UC Foundation Associate Professor of English, Sybil Baker, is one of 11 Tennessee artists awarded an Individual Artist Fellowship from the Tennessee Arts Commission for 2017.
The fellowships support “outstanding professional artists” in the categories of Craft, Dance, Literary Arts, Media, Music, Theater, and Visual Art.
An exploration of Chattanooga, race, wanderers, and refugees (to name a few), Baker’s soon to be released nonfiction work Immigration Essays will benefit the most from her recent award.
This collection of essays, set to be published in January of 2017 through C&R Press, began when Baker was awarded a 2014 MakeWork Grant to fund her projects as she set out to interview and publish Chattanooga’s unheard voices.
“The project quickly became overwhelming–I soon found that there are so many people in Chattanooga whose stories deserve to be told and listened to.

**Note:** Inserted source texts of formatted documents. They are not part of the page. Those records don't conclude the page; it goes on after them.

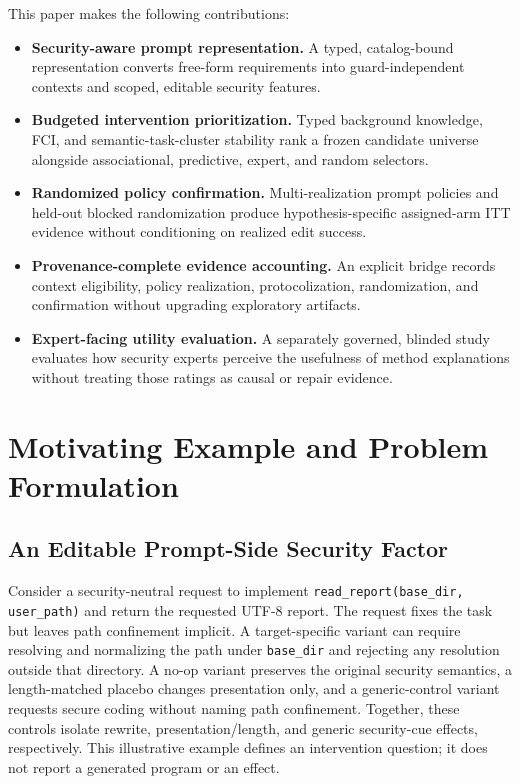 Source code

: \documentclass[acmsmall,screen,review,anonymous]{acmart}
\begin{document}
This paper makes the following contributions:

\begin{itemize}
  \item \textbf{Security-aware prompt representation.} A typed, catalog-bound
  representation converts free-form requirements into guard-independent
  contexts and scoped, editable security features.
  \item \textbf{Budgeted intervention prioritization.} Typed background
  knowledge, FCI, and semantic-task-cluster stability rank a frozen candidate
  universe alongside associational, predictive, expert, and random selectors.
  \item \textbf{Randomized policy confirmation.} Multi-realization prompt
  policies and held-out blocked randomization produce hypothesis-specific
  assigned-arm ITT evidence without conditioning on realized edit success.
  \item \textbf{Provenance-complete evidence accounting.} An explicit bridge
  records context eligibility, policy realization, protocolization,
  randomization, and confirmation without upgrading exploratory artifacts.
  \item \textbf{Expert-facing utility evaluation.} A separately governed,
  blinded study evaluates how security experts perceive the usefulness of
  method explanations without treating those ratings as causal or repair evidence.
\end{itemize}

\section{Motivating Example and Problem Formulation}

\subsection{An Editable Prompt-Side Security Factor}

Consider a security-neutral request to implement
\texttt{read\_report(base\_dir, user\_path)} and return the requested UTF-8
report. The request fixes the task but leaves path confinement implicit. A
target-specific variant can require resolving and normalizing the path under
\texttt{base\_dir} and rejecting any resolution outside that directory. A
no-op variant preserves the original security semantics, a length-matched
placebo changes presentation only, and a generic-control variant requests
secure coding without naming path confinement. Together, these controls
isolate rewrite, presentation/length, and generic security-cue effects,
respectively. This illustrative example defines an intervention question; it
does not report a generated program or an effect.
\end{document}
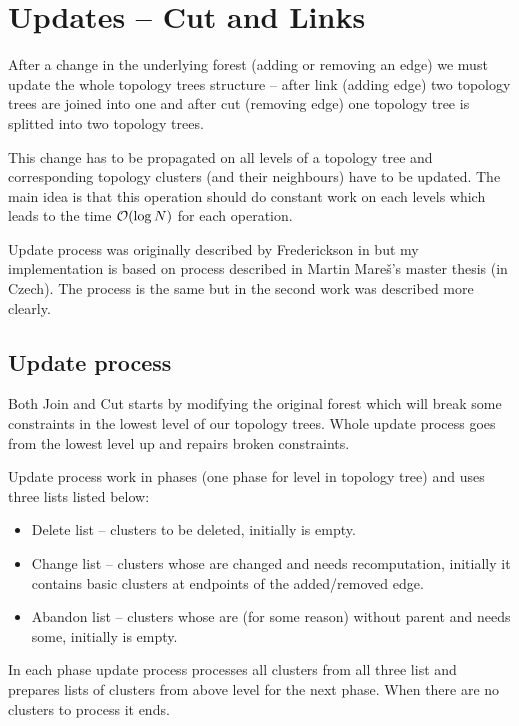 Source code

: \section{Updates -- Cut and Links}

After a change in the underlying forest (adding or removing an edge) we must
update the whole topology trees structure -- after link (adding edge) two
topology trees are joined into one and after cut (removing edge) one topology
tree is splitted into two topology trees.

This change has to be propagated on all levels of a topology tree and
corresponding topology clusters (and their neighbours) have to be updated. The
main idea is that this operation should do constant work on each levels which
leads to the time ${\cal O}(\log N)$ for each operation.

Update process was originally described by Frederickson in
\cite{DSforDynamicallyMaintainingRootedTrees} but my implementation is based on
process described in Martin Mareš's master thesis \cite{DGA} (in Czech). The
process is the same but in the second work was described more clearly.

\subsection{Update process}

Both Join and Cut starts by modifying the original forest which will break some
constraints in the lowest level of our topology trees. Whole update process
goes from the lowest level up and repairs broken constraints.

Update process work in phases (one phase for level in topology tree) and uses
three lists listed below:
\begin{itemize}
\item Delete list -- clusters to be deleted, initially is empty.
\item Change list -- clusters whose are changed and needs recomputation, initially
it contains basic clusters at endpoints of the added/removed edge.
\item Abandon list -- clusters whose are (for some reason) without parent and
needs some, initially is empty.
\end{itemize}

In each phase update process processes all clusters from all three list and
prepares lists of clusters from above level for the next phase. When there are
no clusters to process it ends.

Where was I to begin?” says Baker.
As Baker met with refugees through Chattanooga’s Bridge Refugee Service, her project grew beyond the Chattanooga region and became intertwined with her own personal experiences as a Southerner and the influence of her time abroad as an English teacher for twelve years in South Korea as well as her visiting professorship in North Cyprus last year.
“While they [the essays] vary in form and style, all of them revisit and return to my own obsessions and questions in this collection: race, immigration, refugees, expatriation, gentrification, family, and the myth of the American Dream,” Baker explains.

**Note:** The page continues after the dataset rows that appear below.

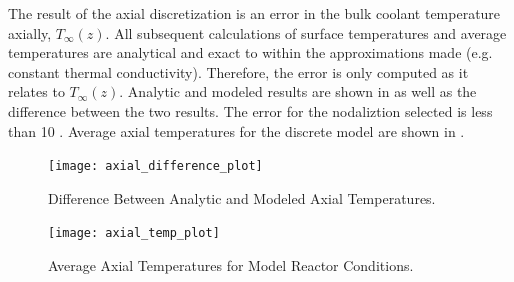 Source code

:     The result of the axial discretization is an error in the bulk coolant
    temperature axially, $T_{\infty}(z)$. All subsequent calculations of surface
    temperatures and average temperatures are analytical and exact to within the
    approximations made (e.g. constant thermal conductivity). Therefore, the
    error is only computed as it relates to $T_{\infty}(z)$. Analytic and
    modeled results are shown in  as well as the
    difference between the two results. The error for the nodaliztion selected 
    is less than 10 . Average axial temperatures for the discrete model 
    are shown in .

    \begin{figure}
      \centering
      \texttt{[image: axial\_difference\_plot]}
      \caption{Difference Between Analytic and Modeled Axial Temperatures.}
      \label{fig:axial_difference_plot}
    \end{figure}

    \begin{figure}
      \centering
      \texttt{[image: axial\_temp\_plot]}
      \caption{Average Axial Temperatures for Model Reactor Conditions.}
      \label{fig:axial_temp_plot}
    \end{figure}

C&R Press describes Immigration Essays with, “Baker excavates her past as well as Chattanooga’s to try and understand the ghosts that haunt her and the city she inhabits.”

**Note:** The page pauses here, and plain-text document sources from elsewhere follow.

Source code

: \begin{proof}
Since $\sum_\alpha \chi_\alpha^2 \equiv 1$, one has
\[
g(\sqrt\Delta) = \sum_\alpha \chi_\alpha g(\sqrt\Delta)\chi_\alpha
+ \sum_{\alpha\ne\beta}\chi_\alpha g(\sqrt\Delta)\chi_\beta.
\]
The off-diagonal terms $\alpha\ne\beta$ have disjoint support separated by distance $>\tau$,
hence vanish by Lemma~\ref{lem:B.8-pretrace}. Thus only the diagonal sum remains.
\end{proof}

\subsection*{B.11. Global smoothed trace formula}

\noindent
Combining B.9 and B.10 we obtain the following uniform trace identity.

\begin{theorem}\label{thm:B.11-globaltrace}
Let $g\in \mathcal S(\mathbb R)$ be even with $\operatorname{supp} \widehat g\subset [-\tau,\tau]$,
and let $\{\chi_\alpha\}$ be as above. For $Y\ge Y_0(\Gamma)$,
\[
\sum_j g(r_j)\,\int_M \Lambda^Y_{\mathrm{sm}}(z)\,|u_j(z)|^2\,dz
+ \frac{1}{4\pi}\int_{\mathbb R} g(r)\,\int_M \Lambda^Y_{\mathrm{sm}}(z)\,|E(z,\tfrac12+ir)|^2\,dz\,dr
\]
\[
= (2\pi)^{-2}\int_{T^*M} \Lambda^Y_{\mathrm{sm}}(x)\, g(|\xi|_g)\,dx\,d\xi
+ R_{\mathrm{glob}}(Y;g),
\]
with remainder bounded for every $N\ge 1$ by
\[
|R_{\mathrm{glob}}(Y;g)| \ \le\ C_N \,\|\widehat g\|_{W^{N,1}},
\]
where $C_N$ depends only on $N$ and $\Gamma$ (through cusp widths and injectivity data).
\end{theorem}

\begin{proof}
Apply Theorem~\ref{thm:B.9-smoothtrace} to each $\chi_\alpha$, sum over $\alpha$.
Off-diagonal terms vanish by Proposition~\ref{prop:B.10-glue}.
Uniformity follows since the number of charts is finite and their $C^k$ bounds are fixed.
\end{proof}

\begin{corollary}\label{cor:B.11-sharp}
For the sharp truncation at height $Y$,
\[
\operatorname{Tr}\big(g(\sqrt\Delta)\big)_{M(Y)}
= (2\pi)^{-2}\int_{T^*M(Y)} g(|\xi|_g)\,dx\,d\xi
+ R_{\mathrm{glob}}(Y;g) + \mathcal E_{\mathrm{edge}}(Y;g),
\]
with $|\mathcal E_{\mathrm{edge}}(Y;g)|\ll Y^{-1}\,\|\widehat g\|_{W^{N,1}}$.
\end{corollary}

When Baker isn’t teaching creative writing and humanities courses on Campus, she might be working as Fiction Editor for Drunken Boat or frequenting the Yale Writer’s Conference to teach. She is also the author of Talismans, The Life Plan, and Into this World.
On Thursday, October 13 at 6 P.M. Baker will lead the Hunter Museum of American Art’s Art+Issues talk “Gentrification: localized colonization or urban uplift?” which is free and open to the Chattanooga community.